Problem description> Stop after the line with "#### Enhanced performance when reading"; until then, please copy every line of the records word for word from the first.

Dataset excerpts>
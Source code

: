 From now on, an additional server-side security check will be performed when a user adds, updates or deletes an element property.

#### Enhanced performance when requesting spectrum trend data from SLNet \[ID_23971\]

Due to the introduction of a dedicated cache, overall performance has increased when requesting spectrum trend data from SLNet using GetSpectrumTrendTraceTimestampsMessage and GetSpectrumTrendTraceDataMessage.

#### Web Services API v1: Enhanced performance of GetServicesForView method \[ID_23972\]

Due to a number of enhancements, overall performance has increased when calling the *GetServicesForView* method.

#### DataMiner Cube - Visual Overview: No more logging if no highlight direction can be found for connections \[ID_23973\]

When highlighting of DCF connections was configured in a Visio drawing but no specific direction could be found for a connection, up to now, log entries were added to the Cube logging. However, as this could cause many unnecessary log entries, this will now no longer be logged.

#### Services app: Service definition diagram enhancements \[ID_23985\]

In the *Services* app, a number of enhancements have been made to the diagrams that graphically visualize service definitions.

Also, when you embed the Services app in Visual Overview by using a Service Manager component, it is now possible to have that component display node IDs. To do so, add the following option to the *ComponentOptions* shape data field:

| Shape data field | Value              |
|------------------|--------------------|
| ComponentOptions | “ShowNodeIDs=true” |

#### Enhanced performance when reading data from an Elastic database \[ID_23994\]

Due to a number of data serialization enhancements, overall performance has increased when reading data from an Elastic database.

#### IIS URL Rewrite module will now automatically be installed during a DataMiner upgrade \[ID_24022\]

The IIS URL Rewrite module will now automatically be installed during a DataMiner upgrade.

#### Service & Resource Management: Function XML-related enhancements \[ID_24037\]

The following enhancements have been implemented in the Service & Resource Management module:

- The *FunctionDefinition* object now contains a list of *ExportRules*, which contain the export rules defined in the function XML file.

Exercise response>
Source code

: From now on, an additional server-side security check will be performed when a user adds, updates or deletes an element property.

#### Enhanced performance when requesting spectrum trend data from SLNet \[ID_23971\]

Due to the introduction of a dedicated cache, overall performance has increased when requesting spectrum trend data from SLNet using GetSpectrumTrendTraceTimestampsMessage and GetSpectrumTrendTraceDataMessage.

#### Web Services API v1: Enhanced performance of GetServicesForView method \[ID_23972\]

Due to a number of enhancements, overall performance has increased when calling the *GetServicesForView* method.

#### DataMiner Cube - Visual Overview: No more logging if no highlight direction can be found for connections \[ID_23973\]

When highlighting of DCF connections was configured in a Visio drawing but no specific direction could be found for a connection, up to now, log entries were added to the Cube logging. However, as this could cause many unnecessary log entries, this will now no longer be logged.

#### Services app: Service definition diagram enhancements \[ID_23985\]

In the *Services* app, a number of enhancements have been made to the diagrams that graphically visualize service definitions.

Also, when you embed the Services app in Visual Overview by using a Service Manager component, it is now possible to have that component display node IDs. To do so, add the following option to the *ComponentOptions* shape data field:

| Shape data field | Value              |
|------------------|--------------------|
| ComponentOptions | “ShowNodeIDs=true” |

#### Enhanced performance when reading data from an Elastic database \[ID_23994\]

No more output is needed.